# Rear axle removal



## orelog (Dec 21, 2011)

I have '65 GTO with a 3:55 posi rearend and want to know how to remove the axles. I am used to the Chevy posi units that have C-clips but this one is got me stumped. Thanks


----------



## the65gto (Oct 9, 2008)

orelog said:


> I have '65 GTO with a 3:55 posi rearend and want to know how to remove the axles. I am used to the Chevy posi units that have C-clips but this one is got me stumped. Thanks


My past experience was sometimes after removing the plate, the axle would just come out without any effort. Other times, I had to install an old wheel and just beat on the rim/tire until it came out. No rhyme or reason.


----------



## kjk990 (Sep 1, 2010)

I have a 67 GTO. Mine you remove 4 bolts behind each of the brake drum assemblies. The bolts hold the assembly and a retaining plate in place. once removed the axles slide out. Try to pull straight out and support it so you don't damage the seals. There was nothing in the pumpkin holding them in like the C clips.


----------



## geeteeohguy (Feb 2, 2008)

No C clips on a Pontiac. Just remove the 4 bolts as stated, and pull it out. Sometimes you have to reverse the drum and use it as a slide hammer....works fine.


----------



## lars (Sep 28, 2004)

:agree
That's correct: there is even a socket hole in the axle wheel flange so you can stick a 9/16" socket and extension through the flange to pull the nuts off the retainer plate studs. Once you remove the 4 nuts, the entire axle with retainer plate slides out of the axle tube.

In some cases, you don't need to pull the nuts: If the axle bearing or bearing retaining collar fails on a Pontiac, the entire axle, with brake drum and wheel attached, slides right out of the axle completely on its own, resulting in complete brake failure and loss of directional control of the vehicle.
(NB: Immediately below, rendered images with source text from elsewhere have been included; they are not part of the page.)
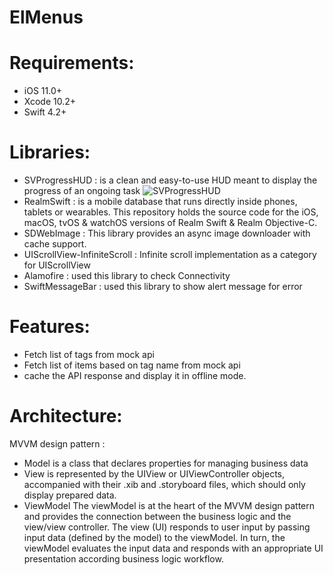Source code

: # ElMenus

# Requirements:

- iOS 11.0+ 
- Xcode 10.2+
- Swift 4.2+

# Libraries:

- SVProgressHUD : is a clean and easy-to-use HUD meant to display the progress of an ongoing task
![SVProgressHUD](http://f.cl.ly/items/2G1F1Z0M0k0h2U3V1p39/SVProgressHUD.gif)
- RealmSwift : is a mobile database that runs directly inside phones, tablets or wearables. This repository holds the source code for the iOS, macOS, tvOS & watchOS versions of Realm Swift & Realm Objective-C.
- SDWebImage : This library provides an async image downloader with cache support.
- UIScrollView-InfiniteScroll : Infinite scroll implementation as a category for UIScrollView
- Alamofire : used this library to check Connectivity
- SwiftMessageBar : used this library to show alert message for error

# Features:

- Fetch list of tags from mock api
- Fetch list of items based on tag name from mock api 
- cache the API response and display it in offline mode.

# Architecture:

MVVM design pattern : 

- Model is a class that declares properties for managing business data
- View is represented by the UIView or UIViewController objects, accompanied with their .xib and .storyboard files, which should only display prepared data.
- ViewModel The viewModel is at the heart of the MVVM design pattern and provides the connection between the business logic and the view/view controller. The view (UI) responds to user input by passing input data (defined by the model) to the viewModel. In turn, the viewModel evaluates the input data and responds with an appropriate UI presentation according business logic workflow.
This is particularly interesting if you're driving at a high rate of speed in a canyon in the Rocky Mountains.

Lars
Rocky Mountains


----------



## geeteeohguy (Feb 2, 2008)

LOL!! "This is particularly interesting if you're driving at a high rate of speed in a canyon in the Rocky Mountains"......Or, if you're fully loaded and packed for a week long vacation, and you're coming down a steep, winding road a few miles from home, and you see your entire left rear wheel and tire riding outside of the wheel well like a gigantic training wheel!!


----------